-- Opening Marker --
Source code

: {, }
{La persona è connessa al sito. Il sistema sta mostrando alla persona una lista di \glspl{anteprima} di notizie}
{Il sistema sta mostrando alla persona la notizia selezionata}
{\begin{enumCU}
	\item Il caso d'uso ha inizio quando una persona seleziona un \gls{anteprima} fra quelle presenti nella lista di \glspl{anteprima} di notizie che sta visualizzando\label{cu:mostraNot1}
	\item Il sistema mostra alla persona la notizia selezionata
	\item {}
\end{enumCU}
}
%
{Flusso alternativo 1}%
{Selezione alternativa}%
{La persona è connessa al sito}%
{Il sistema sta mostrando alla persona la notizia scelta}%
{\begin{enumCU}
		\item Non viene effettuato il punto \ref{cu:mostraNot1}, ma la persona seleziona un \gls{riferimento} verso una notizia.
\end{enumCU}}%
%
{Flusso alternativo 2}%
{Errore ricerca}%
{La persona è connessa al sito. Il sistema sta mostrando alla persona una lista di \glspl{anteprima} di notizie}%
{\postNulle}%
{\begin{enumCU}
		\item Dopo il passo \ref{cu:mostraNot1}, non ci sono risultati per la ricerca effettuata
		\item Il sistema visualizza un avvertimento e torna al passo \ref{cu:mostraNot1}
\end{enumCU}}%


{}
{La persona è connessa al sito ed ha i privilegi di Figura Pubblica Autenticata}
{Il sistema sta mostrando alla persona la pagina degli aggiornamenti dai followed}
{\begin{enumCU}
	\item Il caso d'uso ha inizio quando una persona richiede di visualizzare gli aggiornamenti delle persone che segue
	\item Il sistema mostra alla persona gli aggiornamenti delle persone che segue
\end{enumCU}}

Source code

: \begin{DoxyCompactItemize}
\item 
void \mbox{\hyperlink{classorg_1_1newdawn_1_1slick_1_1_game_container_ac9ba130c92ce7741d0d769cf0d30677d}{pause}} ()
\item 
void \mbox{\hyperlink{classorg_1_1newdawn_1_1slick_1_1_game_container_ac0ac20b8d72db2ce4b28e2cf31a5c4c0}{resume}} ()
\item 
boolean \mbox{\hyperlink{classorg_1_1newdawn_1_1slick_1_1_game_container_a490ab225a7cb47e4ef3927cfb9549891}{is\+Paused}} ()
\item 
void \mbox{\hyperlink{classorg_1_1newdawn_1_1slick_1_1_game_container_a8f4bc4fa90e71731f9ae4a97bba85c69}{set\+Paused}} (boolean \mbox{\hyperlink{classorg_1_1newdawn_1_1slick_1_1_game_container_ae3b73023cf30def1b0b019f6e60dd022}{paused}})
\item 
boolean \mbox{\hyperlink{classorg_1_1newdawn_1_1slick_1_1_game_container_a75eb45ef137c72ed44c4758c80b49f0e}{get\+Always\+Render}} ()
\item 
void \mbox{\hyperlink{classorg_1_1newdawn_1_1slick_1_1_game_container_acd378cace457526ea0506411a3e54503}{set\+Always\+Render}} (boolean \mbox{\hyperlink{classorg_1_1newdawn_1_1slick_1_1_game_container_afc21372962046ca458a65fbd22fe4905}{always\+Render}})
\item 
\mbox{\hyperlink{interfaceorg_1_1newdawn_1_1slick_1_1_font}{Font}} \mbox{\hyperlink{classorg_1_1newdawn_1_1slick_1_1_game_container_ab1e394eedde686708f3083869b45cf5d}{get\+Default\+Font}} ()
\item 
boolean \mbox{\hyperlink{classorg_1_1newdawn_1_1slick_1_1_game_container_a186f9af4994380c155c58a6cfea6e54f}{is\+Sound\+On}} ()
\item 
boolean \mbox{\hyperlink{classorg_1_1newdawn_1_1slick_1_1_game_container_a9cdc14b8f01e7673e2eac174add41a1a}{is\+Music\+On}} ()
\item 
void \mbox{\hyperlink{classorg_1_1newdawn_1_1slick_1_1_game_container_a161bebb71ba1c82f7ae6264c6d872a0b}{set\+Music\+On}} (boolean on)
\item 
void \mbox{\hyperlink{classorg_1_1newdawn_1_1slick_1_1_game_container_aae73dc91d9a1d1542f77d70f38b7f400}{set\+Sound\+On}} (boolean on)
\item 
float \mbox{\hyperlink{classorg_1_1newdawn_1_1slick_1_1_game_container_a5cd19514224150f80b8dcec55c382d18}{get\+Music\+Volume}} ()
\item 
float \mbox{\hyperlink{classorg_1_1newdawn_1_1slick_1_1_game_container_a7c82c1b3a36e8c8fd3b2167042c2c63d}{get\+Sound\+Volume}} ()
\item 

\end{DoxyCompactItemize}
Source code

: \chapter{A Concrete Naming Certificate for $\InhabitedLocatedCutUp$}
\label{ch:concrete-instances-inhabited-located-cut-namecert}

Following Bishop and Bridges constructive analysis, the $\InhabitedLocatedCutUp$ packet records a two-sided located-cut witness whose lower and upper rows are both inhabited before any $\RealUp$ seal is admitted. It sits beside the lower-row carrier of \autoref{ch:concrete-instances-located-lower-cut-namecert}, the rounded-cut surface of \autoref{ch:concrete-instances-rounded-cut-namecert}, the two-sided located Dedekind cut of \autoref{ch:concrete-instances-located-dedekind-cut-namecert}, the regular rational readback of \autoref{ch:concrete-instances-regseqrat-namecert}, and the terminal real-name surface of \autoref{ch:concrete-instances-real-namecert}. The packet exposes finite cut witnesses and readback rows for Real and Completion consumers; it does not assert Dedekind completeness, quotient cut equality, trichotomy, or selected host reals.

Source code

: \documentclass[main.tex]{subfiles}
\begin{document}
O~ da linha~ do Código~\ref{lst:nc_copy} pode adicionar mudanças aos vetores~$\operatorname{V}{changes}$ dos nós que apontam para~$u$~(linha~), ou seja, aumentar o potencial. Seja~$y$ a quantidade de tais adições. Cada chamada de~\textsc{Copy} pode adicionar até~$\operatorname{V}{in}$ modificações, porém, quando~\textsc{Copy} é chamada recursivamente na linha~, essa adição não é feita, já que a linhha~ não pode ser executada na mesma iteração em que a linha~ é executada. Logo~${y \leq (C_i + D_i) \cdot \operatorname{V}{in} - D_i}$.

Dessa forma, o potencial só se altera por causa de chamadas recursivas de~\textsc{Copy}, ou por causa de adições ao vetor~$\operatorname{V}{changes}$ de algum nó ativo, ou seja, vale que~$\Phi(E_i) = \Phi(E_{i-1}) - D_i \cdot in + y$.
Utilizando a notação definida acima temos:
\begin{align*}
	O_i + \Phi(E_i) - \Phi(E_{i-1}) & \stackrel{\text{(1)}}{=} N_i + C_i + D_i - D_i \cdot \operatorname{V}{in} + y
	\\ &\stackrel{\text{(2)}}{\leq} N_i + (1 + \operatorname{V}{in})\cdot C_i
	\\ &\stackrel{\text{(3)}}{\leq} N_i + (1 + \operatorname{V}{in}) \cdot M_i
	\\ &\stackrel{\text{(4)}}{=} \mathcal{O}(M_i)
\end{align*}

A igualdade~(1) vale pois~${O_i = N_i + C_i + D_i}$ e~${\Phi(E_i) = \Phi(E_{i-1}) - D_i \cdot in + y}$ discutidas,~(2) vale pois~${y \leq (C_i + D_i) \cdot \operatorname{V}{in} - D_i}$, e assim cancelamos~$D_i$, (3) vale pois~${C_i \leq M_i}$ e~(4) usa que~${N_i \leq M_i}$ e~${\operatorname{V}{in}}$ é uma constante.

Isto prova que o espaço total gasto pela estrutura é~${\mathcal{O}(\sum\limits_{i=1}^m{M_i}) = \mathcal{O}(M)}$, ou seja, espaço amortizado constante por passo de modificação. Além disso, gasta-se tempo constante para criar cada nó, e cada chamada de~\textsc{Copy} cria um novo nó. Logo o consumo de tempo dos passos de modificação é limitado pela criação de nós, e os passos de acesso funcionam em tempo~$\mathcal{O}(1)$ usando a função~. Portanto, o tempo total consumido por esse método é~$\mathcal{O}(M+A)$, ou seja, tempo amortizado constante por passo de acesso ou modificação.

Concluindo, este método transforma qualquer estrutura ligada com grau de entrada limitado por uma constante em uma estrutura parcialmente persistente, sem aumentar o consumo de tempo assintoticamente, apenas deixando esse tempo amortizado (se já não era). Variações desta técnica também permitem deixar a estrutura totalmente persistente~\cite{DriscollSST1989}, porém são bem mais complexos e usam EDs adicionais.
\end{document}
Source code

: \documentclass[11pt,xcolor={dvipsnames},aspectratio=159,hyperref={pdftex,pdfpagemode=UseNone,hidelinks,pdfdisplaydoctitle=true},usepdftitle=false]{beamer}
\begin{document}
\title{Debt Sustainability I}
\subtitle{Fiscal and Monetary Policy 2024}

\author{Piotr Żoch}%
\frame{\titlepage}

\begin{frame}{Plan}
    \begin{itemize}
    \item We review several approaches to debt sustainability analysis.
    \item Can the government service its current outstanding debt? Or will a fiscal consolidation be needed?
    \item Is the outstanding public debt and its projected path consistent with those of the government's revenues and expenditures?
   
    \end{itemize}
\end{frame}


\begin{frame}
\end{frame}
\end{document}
-- Closing Marker --
WORK REQUIRED
Looking at the data, how many lines hold the string "instances"? Reply with the number alone.

RESPONSE BOX
2